**INSTRUCTIONS FOR THE TASK**
Across the records below, how many lines include the word "higher"? State only the number.

(Rendered images with source text)
:::::
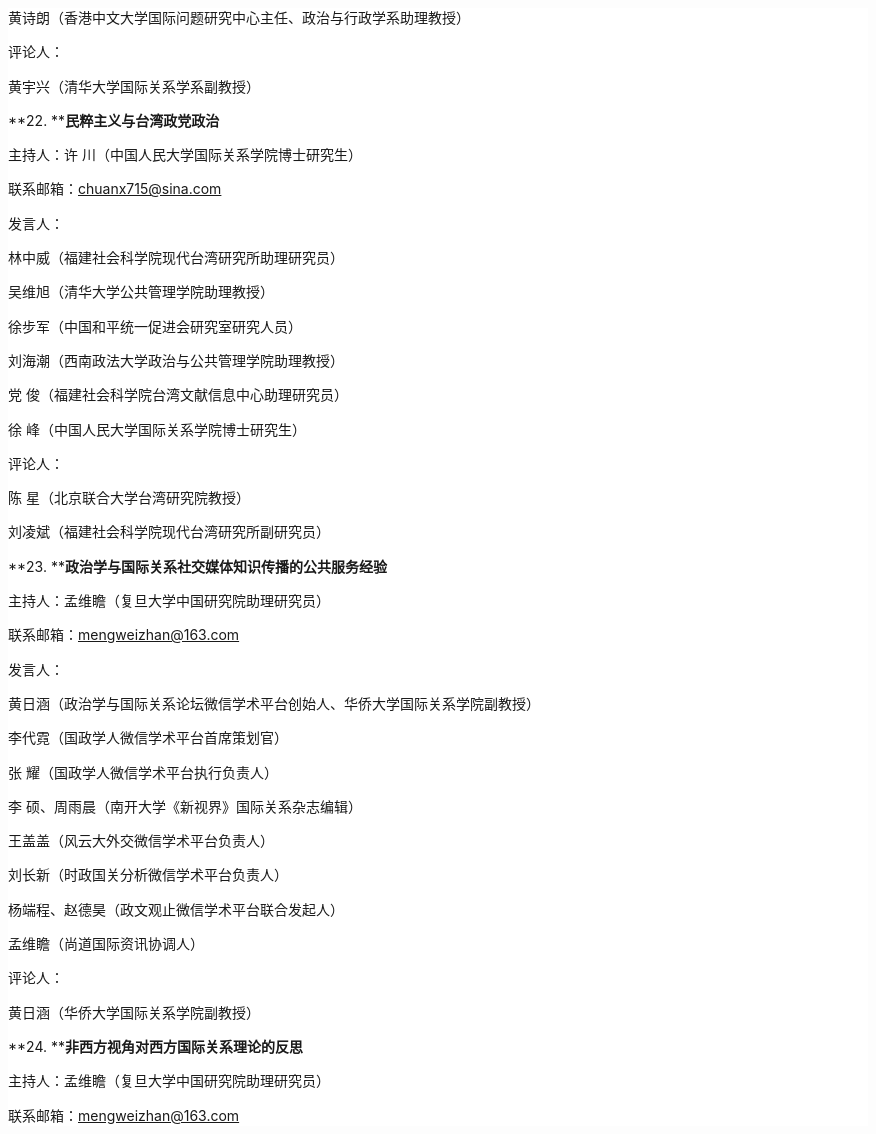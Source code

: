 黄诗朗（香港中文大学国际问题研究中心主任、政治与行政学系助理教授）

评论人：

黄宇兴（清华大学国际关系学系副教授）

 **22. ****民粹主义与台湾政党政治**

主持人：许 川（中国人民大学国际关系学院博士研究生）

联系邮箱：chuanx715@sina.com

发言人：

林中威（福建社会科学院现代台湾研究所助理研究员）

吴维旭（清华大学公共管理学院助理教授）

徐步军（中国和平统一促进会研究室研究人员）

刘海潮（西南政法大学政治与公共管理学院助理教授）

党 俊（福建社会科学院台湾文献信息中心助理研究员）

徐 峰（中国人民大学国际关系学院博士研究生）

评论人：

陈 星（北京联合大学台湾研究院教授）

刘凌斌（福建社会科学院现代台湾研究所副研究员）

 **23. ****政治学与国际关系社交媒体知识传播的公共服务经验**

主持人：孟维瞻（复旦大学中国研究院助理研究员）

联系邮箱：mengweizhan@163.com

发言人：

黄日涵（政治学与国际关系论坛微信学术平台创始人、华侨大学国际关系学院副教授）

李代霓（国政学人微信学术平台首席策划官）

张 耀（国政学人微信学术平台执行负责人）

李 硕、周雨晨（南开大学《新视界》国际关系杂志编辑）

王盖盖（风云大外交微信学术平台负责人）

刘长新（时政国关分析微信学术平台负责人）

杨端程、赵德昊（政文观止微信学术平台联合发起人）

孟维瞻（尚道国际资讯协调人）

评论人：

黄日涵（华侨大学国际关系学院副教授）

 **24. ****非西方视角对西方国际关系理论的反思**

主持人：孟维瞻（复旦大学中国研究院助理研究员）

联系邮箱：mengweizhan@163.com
:::::
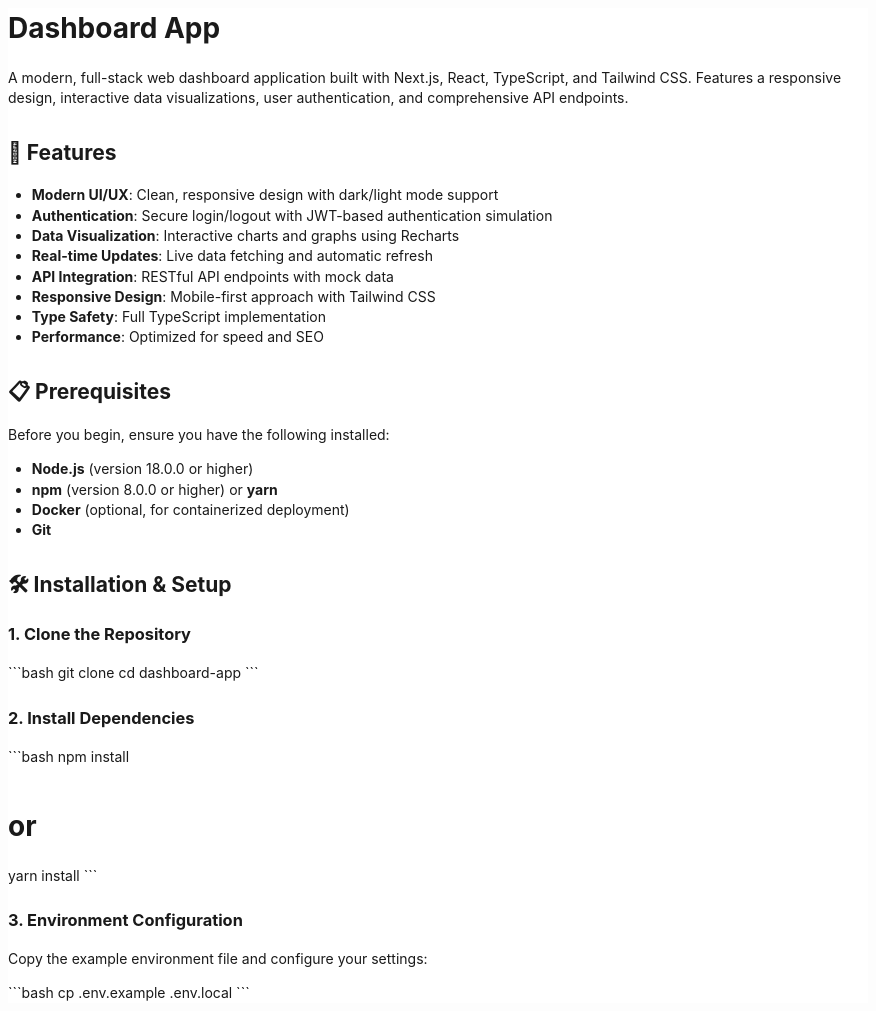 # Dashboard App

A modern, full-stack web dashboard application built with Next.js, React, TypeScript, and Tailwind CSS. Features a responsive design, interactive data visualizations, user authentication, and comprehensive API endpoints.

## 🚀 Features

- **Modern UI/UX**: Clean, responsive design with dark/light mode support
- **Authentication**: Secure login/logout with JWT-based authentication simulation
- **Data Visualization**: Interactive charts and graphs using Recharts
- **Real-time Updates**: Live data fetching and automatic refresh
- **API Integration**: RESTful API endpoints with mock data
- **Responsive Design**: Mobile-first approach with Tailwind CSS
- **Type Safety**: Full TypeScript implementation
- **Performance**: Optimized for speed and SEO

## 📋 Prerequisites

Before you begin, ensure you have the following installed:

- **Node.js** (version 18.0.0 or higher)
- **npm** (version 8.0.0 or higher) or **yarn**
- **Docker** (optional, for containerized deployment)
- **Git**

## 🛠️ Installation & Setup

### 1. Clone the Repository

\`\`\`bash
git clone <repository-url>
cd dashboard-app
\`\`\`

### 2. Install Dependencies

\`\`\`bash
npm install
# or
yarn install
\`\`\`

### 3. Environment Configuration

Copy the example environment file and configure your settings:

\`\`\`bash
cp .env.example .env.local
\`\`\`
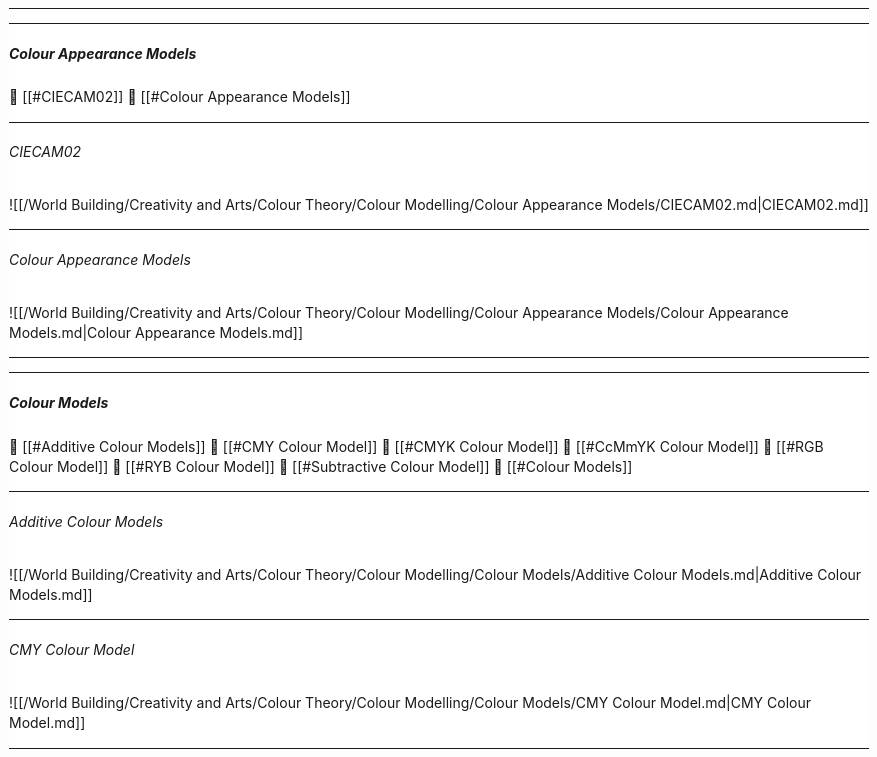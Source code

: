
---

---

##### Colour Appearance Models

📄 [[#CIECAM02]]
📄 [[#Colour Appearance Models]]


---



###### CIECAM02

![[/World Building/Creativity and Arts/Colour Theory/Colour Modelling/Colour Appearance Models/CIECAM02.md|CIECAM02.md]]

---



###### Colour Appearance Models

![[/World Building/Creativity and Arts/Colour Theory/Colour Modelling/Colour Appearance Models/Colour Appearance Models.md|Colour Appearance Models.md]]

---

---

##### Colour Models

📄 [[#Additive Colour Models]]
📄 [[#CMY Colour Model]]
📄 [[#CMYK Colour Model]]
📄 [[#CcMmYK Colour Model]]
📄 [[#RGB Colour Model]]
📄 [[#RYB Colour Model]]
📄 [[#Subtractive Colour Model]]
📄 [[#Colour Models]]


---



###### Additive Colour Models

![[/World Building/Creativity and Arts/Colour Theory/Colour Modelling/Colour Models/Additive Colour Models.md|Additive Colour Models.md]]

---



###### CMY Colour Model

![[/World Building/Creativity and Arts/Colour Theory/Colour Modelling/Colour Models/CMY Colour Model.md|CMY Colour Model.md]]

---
:::::
**OUTPUT OF THE EXERCISE**
2